Wie in allen Naturparks in Kanada darf man auch im Algonquin Park nicht wildcampen, weshalb es für uns nach langer Zeit mal wieder auf einen Campingplatz geht. Die haben es größen- wie auch preismäßig echt in sich. 42 Dollar kostet eine Nacht + 7,50 Dollar für Feuerholz. Weil gefühlt jeder Kanadier nochmal die letzten leuchtenden Herbsttage ausnutzen möchte, ist es auf den Zeltplätzen und generell im „ausgebauten“ Teil des Parks ziemlich voll. Daher entschließen wir uns, tiefer in den Park vorzudringen und erkunden in den nächsten Tagen das Hinterland. Wir düdeln mit Elliott über Schotterstraßen, stoppen hier und da an moosigen Felsen, trüben Seen und beobachten die Vogelwelt. Andere Tiere bekommen wir leider nicht zu Gesicht, was wohl auch an den zunehmenden Besucherströmen übers Wochenende liegt. Am Samstag ist das Besucheraufkommen im ausgebauten Teil des Parks so stark, dass die Polizei die Parkplätze entlang des Highway 60 sperren muss. Das ist uns etwas zu viel, weshalb wir uns entschließen, lieber auf dem Campingplatz zu chillen (der aber auch voll ist).

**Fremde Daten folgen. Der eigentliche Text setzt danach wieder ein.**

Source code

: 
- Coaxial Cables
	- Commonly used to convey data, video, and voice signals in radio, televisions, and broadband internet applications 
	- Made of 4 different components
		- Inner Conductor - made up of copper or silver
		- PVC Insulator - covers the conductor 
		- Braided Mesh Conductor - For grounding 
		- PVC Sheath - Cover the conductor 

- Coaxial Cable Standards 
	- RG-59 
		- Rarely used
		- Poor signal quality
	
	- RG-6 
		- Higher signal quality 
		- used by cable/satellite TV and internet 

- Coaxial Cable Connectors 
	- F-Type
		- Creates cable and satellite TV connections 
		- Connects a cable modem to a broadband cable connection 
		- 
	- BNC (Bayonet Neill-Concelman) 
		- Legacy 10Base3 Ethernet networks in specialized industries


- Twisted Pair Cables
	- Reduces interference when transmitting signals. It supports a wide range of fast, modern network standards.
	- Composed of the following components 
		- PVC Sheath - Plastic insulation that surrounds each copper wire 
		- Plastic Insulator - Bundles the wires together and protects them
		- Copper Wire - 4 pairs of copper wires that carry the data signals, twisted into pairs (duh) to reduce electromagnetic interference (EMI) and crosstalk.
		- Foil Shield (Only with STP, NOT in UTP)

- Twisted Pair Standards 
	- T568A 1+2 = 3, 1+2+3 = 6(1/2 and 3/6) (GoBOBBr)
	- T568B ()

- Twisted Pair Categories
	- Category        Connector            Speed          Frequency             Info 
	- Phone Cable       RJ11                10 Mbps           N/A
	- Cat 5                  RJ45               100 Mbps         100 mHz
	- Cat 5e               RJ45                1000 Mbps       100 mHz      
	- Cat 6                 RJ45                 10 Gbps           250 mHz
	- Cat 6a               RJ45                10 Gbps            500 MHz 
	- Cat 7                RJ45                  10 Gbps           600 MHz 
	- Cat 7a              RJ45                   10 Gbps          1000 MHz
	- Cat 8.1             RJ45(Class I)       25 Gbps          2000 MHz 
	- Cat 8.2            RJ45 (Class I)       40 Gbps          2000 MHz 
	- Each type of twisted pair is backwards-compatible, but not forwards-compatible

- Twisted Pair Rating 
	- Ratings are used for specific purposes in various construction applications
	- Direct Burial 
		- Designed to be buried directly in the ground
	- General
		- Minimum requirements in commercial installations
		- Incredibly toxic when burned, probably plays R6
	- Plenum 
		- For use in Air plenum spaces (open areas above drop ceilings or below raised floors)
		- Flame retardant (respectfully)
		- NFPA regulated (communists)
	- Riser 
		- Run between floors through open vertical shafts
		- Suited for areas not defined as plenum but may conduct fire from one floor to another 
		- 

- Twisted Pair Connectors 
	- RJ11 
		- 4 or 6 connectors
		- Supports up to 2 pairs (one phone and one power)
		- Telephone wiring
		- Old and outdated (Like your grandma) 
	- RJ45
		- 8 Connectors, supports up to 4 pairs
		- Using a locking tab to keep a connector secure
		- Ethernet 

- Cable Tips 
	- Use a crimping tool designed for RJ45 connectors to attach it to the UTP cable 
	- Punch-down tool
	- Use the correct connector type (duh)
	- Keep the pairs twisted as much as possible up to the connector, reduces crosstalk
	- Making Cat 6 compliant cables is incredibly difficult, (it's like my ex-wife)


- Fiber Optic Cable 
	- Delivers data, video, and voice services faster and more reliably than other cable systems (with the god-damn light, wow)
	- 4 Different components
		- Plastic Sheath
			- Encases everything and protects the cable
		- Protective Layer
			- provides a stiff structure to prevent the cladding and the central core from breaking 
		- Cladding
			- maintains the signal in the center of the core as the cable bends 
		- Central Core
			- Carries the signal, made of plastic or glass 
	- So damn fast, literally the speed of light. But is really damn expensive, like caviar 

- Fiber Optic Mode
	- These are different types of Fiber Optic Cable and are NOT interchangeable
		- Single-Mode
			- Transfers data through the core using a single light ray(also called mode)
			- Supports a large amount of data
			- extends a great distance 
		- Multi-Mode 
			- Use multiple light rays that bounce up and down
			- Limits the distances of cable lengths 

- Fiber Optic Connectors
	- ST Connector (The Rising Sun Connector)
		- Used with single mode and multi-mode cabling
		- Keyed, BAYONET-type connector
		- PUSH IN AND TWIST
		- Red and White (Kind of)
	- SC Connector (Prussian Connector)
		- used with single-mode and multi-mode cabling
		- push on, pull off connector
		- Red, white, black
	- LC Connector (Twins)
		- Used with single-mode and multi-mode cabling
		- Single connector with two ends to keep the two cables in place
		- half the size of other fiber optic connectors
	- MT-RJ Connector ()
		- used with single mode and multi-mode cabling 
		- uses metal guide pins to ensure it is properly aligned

Aber eigentlich sind wir ja auch für was anderes hergekommen. Solange liegt mir Chrissi bereits in den Ohren, dass er unbedingt eine backcountry Kanutour machen möchte. Also Kanu leihen, Campingausrüstung reinschmeißen und dann irgendwohin paddeln, Lager aufschlagen und mitten in der Wildnis campen. Jetzt sind wir zwar endlich am Ort seiner Kanuträume – doch jetzt will das Wetter will nicht so richtig mitspielen und auch die Nächte werden immer kälter. Aber was soll’s – wir machen’s trotzdem und leihen uns bei einem Outfitter im Park ein Kanu. Erfahrung? Ich hab keinen Dunst, was ich da tue. Daher versuche ich auch den Typen vom Kanuverleih erst einmal zu überzeugen, uns ein Kajak auszuleihen (denn das kann ich wenigstens). Aber wer etwas mehr als einen Tagesrucksack an Gepäck benötigt, sollte auf das Fortbewegungsmittel der Natives und der ersten Siedler zurückgreifen. Ich gebe mich also geschlagen. Und schließlich wurde Kanada ja auch per Kanu „entdeckt“. Also packen wir unser ganzes Zeug in Chrissis Wanderrucksack, kaufen nochmal Feuerholz und eine Kanukarte und planen eine Tour von etwa 16 Kilometern – 8 Kilometer hin und 8 bis zum nächsten Mittag wieder zurück. Als wir alles im Kanu verstaut haben, habe ich das ungute Gefühl, dass das Ding bereits ziemlich überladen ist – ohne, dass wir da überhaupt drin sitzen. Aber Chrissi winkt ab, und so quetsche ich mich auf meinen Platz neben Zelt, Isomatte, bis zum Bersten gefüllten Rucksack, Feuerholz und Notfallkit. Na hoffen wir mal, dass wir das nicht brauchen. 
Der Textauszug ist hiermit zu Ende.